Quando o imperador romano Sétimo Severo invadiu a Mesopotâmia em 197 DC, durante o reinado de Vologases V da Pártia (191-208), mais uma vez os romanos desceram o Eufrates, capturando Selêucia e Ctesifonte de onde só saíram em 198 DC. Cerca de 212 DC, logo após Vologases VI da Pártia tomar o trono, seu irmão Artabano V da Pártia rebelou-se, ganhado o controle da maior parte do Império. Enquanto isso, o imperador romano Caracala depunha os reis de Osroene (reino histórico da Mesopotâmia superior cuja capital era Edessa) e Armênia, que se tornavam novamente províncias romanas. Ele marchou para a Mesopotâmia sob o pretexto de desposar uma das filhas de Artabano V, mas como o casamento não foi permitido, fez guerra contra a Pártia e conquistou Arbil, a leste do rio Tigre. No ano seguinte, Caracala foi assassinado por seus soldados, e os partas fizeram um acordo com Macrino (imperador romano de abril de 217 a junho de 218) pelo qual Roma pagou à Pártia mais de 200 milhões de denarii (singular denarius, pequena moeda de prata do sistema monetário romano) com presentes adicionais.
Mas o Império Parta, que sobrevivera por cinco séculos, mais tempo que a maioria dos impérios orientais, enfraquecido por disputas internas e as guerras com Roma, seria rapidamente seguido pelo Império Sassânida. Seu fim chegou em 224 DC quando sua organização havia relaxado e o último rei foi derrotado por um dos povos vassalos do Império, os persas sob os sassânidas. Contudo, há evidências de que Vologases VI continuou a cunhar moedas em Selêucia, até 228 DC. Na verdade, a dinastia Arsácida continuou a existir por séculos pela Armênia, Ibéria e a Albânia Caucasiana (não confundir com o moderno país Albânia), ramos epônimos da dinastia.

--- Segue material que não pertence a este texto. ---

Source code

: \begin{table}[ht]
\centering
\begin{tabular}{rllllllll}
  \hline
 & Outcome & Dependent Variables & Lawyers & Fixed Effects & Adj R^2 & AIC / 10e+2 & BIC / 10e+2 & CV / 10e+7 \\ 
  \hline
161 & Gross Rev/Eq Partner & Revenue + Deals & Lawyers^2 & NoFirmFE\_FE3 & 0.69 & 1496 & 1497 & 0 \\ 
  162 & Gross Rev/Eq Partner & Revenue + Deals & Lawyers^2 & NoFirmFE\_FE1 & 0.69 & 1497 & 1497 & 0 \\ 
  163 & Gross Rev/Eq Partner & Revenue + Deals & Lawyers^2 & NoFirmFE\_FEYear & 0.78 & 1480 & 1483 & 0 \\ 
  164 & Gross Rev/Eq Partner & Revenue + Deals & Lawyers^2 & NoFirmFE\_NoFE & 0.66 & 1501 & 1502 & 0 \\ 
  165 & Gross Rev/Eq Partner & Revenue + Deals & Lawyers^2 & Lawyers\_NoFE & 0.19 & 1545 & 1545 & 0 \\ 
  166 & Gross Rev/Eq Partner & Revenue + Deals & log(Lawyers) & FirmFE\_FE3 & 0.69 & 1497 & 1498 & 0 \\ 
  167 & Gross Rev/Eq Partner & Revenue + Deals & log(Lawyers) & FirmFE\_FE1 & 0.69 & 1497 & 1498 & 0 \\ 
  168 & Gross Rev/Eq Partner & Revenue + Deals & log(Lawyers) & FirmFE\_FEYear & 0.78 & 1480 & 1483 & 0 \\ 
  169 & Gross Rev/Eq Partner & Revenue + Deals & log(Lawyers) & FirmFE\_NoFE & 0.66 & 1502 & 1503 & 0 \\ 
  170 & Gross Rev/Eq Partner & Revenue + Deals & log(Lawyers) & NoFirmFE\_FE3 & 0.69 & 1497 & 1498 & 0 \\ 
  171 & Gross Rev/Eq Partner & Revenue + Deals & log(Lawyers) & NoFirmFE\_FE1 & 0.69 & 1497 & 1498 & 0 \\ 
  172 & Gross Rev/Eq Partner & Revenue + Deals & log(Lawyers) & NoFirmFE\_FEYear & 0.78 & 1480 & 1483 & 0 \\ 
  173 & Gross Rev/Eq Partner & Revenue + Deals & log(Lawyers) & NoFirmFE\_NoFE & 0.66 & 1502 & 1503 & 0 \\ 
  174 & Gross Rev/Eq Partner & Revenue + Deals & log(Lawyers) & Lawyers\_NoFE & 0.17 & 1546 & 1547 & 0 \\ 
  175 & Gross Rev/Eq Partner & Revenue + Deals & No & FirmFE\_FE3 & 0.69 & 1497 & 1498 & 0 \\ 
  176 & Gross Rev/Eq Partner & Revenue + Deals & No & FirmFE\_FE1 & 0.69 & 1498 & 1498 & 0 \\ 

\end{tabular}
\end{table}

III.4 – IMPÉRIO SASSÂNIDA (224-651 DC)

Moeda de Ardashir I, fundador
do Império Sassânida
O Império Sassânida, foi o último período do Império Persa (Irã) antes da ascensão do Islamismo e tirou seu nome da Casa de Sasan, que governou de 224 a 651 DC. Sucedendo ao Império Parta, foi reconhecido como uma das principais potências mundiais, junto com seu arquirrival vizinho, o Império Romano Bizantino, por um período de mais de 400 anos. Fundado por Ardashir I, após a queda do Império Parta e a derrota do último rei Arsácida, Artabano V, englobou em sua máxima extensão os atuais Irã, Iraque, Arábia Oriental (Bahrain, Kuwait, Oman, Qatif, Qatar, Emirados Árabes Unidos), o Levante (Síria, Palestina, Líbano, Israel, Jordânia), Armênia, o Cáucaso (Geórgia, Azerbaijão, Daguestão, Ossétia do Sul[2], Abecásia[3]), Egito, grandes partes da Turquia, a maioria da Ásia Centra (Afeganistão, Turquemenistão, Uzbequistão, Tajiquistão), Iêmen e Paquistão. De muitas formas, o período Sassânida testemunhou o pico da antiga civilização iraniana, que influenciou a cultura romana, chegando a alcançar a Europa Ocidental, África, China e Índia. Muito do que ficou mais tarde conhecido como cultura islâmica em arte, arquitetura, música e outras matérias, foi transferida dos sassânidas através do mundo islâmico. 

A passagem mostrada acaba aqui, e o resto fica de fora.